# Deep Learning for Computer Vision

---

**Goethe University Frankfurt am Main**

Winter Semester 2022/23

<br>

## *Assignment 3 (Network)*

---

**Points:** 25<br>
**Due:** 16.11.2022, 10 am<br>
**Contact:** Matthias Fulde ([fulde@cs.uni-frankfurt.de](mailto:fulde@cs.uni-frankfurt.de))<br>

---

**Your Name:**

<br>

<br>

## Table of Contents

---

- [1 Loss](#1-Loss)
- [2 Optimization](#2-Optimization-(5-Points))
  - [2.1 Gradient Descent with Momentum](#2.1-Gradient-Descent-with-Momentum-(3-Points))
  - [2.2 Weight Decay](#2.2-Weight-Decay-(2-Points))
- [3 Deep Neural Network](#3-Deep-Neural-Network-(20-Points))
  - [3.1 Definition](#3.1-Definition-(5-Points))
  - [3.2 Training](#3.2-Training-(15-Points))


<br>

## Setup

---

Besides the NumPy and Matplotlib libraries, we import the definitions of the network layers and the corresponding test cases.

In [None]:
import numpy as np
import matplotlib.pyplot as plt

%matplotlib inline

from modules import *
from utils import *

%load_ext autoreload
%autoreload 2

<br>

## Exercises

---

### 1 Loss

---

In this assignment we want to create and train a deep neural network for classification, hence we need a loss function. We want to use again the cross-entropy loss that we already implemented in the last assignment.

<br>

#### 1.1 Task

Complete the definition of the `CrossEntropyLoss` class in the `modules/loss.py` file.

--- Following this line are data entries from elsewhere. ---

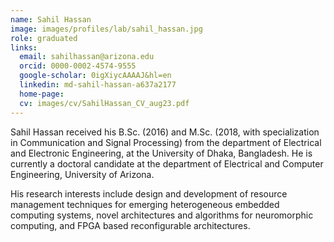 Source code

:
 ```yaml
---
name: Sahil Hassan
image: images/profiles/lab/sahil_hassan.jpg
role: graduated
links:
  email: sahilhassan@arizona.edu
  orcid: 0000-0002-4574-9555 
  google-scholar: 0igXiycAAAAJ&hl=en 
  linkedin: md-sahil-hassan-a637a2177
  home-page: 
  cv: images/cv/SahilHassan_CV_aug23.pdf 
---
```


Sahil Hassan received his B.Sc. (2016) and M.Sc. (2018, with specialization in Communication and Signal Processing) from the department of Electrical and Electronic Engineering, at the University of Dhaka, Bangladesh. He is currently a doctoral candidate at the department of Electrical and Computer Engineering, University of Arizona. 

His research interests include design and development of resource management techniques for emerging heterogeneous embedded computing systems, novel architectures and algorithms for neuromorphic computing, and FPGA based reconfigurable architectures.
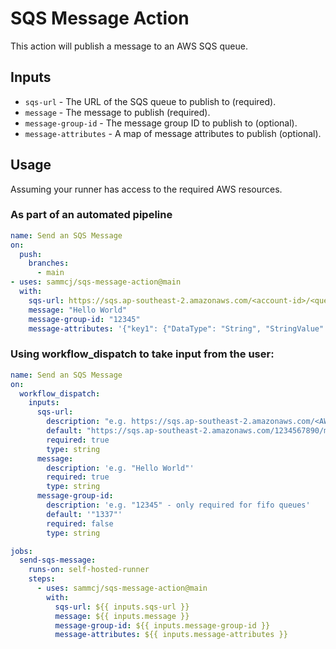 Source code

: # SQS Message Action

This action will publish a message to an AWS SQS queue.

## Inputs

- `sqs-url` - The URL of the SQS queue to publish to (required).
- `message` - The message to publish (required).
- `message-group-id` - The message group ID to publish to (optional).
- `message-attributes` - A map of message attributes to publish (optional).

## Usage

Assuming your runner has access to the required AWS resources.

### As part of an automated pipeline

```yaml
name: Send an SQS Message
on:
  push:
    branches:
      - main
- uses: sammcj/sqs-message-action@main
  with:
    sqs-url: https://sqs.ap-southeast-2.amazonaws.com/<account-id>/<queue-name>
    message: "Hello World"
    message-group-id: "12345"
    message-attributes: '{"key1": {"DataType": "String", "StringValue": "value1" }}'
```

### Using workflow_dispatch to take input from the user:

```yaml
name: Send an SQS Message
on:
  workflow_dispatch:
    inputs:
      sqs-url:
        description: "e.g. https://sqs.ap-southeast-2.amazonaws.com/<AWS ID>/<queue-name>.fifo"
        default: "https://sqs.ap-southeast-2.amazonaws.com/1234567890/my-sqs-queue.fifo"
        required: true
        type: string
      message:
        description: 'e.g. "Hello World"'
        required: true
        type: string
      message-group-id:
        description: 'e.g. "12345" - only required for fifo queues'
        default: '"1337"'
        required: false
        type: string

jobs:
  send-sqs-message:
    runs-on: self-hosted-runner
    steps:
      - uses: sammcj/sqs-message-action@main
        with:
          sqs-url: ${{ inputs.sqs-url }}
          message: ${{ inputs.message }}
          message-group-id: ${{ inputs.message-group-id }}
          message-attributes: ${{ inputs.message-attributes }}
```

Feel free to use the implementation shown in the solution for last week's assignment, but you can also copy your own solution. This exercise is not graded. If you have not implemented this loss in the previous assignment, we highly recommend that you try this yourself before using the given solution.

In the `forward` method of the class, compute the cross-entropy loss and store the result in the `out` variable that is returned from the method. Also cache the labels and the softmax probabilities to reuse them in the backward pass for gradient computation.

In the `backward` method compute the gradient of the loss with respect to the inputs. Store the gradient in the `in_grad` variable that is passed to the given model and that is returned from the method.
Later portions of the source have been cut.